Nella registrazione confermata nell'ultimo interrogatorio, il generale ammette di aver mentito coi magistrati «per tenere fuori il direttore, le autorità politiche e il Servizio soprattutto... Perché sono ventisei anni che ci sto... Per un senso dello Stato», dice, mentre ricorda la consegna da parte di Pollari della lista delle persone da «portare via» che il direttore aveva appena ricevuto dal capocentro della Cia. Elenco poi distrutto dallo stesso Pignero, il quale dopo qualche accertamento riferì a Pollari che la sua Divisione non avrebbe rapito nessuno «perché non siamo in Sud America», e «alla fine il direttore era stato d'accordo».
Per i procuratori di Milano le deposizioni di Pignero, unite ad altre, sono sufficienti a sostenere l'accusa di concorso in sequestro di persona contro Pollari, e non solo.

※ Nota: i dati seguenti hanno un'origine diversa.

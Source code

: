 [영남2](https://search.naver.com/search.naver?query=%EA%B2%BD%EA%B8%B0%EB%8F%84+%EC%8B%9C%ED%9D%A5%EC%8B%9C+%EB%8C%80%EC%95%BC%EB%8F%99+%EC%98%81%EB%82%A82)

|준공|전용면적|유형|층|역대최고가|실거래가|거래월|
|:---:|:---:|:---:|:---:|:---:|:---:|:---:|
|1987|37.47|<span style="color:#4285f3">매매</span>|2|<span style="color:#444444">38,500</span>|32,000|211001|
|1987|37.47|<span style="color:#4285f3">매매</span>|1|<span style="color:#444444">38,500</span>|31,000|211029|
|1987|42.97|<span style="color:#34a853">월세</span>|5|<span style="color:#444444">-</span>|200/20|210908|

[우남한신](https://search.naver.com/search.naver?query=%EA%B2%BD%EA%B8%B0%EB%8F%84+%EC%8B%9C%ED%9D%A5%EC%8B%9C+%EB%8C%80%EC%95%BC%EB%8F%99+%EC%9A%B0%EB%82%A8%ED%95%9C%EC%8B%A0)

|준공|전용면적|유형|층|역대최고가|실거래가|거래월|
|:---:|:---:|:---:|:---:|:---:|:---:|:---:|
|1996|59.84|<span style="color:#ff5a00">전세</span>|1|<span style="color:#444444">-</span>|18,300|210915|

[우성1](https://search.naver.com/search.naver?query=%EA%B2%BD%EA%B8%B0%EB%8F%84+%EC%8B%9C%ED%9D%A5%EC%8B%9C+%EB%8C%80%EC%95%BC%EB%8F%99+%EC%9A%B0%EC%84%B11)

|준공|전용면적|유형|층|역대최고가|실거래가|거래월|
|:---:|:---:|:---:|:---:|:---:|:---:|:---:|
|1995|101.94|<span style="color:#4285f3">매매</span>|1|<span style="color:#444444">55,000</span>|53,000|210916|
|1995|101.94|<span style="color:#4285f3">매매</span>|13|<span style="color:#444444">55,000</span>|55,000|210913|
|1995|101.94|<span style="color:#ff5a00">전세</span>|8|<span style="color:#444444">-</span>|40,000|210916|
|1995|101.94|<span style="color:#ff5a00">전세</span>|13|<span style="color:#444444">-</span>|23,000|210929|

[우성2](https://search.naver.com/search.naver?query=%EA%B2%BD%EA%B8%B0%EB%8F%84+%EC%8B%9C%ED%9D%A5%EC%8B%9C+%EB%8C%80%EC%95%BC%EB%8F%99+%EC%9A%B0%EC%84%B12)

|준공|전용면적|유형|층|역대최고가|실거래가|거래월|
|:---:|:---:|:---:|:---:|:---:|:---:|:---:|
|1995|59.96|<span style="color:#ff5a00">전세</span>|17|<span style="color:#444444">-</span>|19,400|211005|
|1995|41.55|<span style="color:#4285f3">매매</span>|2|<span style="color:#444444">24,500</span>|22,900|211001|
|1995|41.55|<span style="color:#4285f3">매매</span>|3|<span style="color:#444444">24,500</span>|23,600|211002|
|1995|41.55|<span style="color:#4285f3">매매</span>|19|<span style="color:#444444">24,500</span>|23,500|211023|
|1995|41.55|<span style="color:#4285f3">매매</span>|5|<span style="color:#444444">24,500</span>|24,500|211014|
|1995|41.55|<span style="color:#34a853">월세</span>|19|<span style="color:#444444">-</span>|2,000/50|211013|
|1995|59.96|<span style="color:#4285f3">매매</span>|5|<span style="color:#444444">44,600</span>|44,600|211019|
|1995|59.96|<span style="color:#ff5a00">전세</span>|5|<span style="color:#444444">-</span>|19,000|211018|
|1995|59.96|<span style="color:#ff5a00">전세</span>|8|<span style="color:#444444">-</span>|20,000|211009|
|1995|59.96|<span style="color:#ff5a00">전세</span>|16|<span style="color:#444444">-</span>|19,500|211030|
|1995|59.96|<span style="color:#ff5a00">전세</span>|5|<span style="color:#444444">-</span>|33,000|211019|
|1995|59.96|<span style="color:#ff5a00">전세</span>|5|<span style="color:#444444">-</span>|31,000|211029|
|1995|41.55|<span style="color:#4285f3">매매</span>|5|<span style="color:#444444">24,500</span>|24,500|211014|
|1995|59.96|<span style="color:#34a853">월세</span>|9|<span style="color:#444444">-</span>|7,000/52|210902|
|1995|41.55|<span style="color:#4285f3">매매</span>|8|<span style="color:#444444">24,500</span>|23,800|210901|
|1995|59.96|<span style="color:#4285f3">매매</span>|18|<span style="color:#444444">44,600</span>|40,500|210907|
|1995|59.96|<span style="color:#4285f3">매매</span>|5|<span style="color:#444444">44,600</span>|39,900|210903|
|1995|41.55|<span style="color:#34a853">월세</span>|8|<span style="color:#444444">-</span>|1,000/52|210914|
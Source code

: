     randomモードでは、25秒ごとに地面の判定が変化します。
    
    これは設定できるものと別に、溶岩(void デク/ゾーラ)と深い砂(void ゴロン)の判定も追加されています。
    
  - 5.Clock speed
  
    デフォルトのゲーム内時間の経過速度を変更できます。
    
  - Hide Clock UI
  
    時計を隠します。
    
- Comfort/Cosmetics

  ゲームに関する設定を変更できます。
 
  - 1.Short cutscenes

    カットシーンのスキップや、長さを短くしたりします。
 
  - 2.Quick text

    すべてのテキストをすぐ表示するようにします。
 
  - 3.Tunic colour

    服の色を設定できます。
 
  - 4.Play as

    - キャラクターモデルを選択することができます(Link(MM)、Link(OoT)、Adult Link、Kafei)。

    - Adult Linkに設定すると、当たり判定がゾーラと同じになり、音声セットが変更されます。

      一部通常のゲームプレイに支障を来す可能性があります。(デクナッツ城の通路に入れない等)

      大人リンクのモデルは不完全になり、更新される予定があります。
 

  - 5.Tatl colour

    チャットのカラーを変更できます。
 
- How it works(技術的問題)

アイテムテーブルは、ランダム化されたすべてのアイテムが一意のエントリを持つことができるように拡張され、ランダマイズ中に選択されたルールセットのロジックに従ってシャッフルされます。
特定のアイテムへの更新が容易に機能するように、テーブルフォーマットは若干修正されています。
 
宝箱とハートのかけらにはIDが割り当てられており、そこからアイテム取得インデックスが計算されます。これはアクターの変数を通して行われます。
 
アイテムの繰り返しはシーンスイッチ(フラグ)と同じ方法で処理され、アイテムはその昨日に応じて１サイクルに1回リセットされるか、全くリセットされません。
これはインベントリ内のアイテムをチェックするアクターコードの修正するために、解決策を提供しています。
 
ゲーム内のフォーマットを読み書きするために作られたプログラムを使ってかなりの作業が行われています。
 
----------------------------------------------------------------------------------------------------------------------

Quei verbali, seppure non ribaditi in presenza di tutte le parti coinvolte, secondo il codice sono utilizzabili perché divenuti atti irripetibili a causa di «circostanze imprevedibili» come la morte dell'indagato-testimone. Ma qualche difensore potrebbe eccepire che la malattia avanzata di Pignero non consente questa conclusione, imponendo così un'altra strettoia tecnico- giuridica alla delicata inchiesta che coinvolge il numero uno dello spionaggio militare in Italia.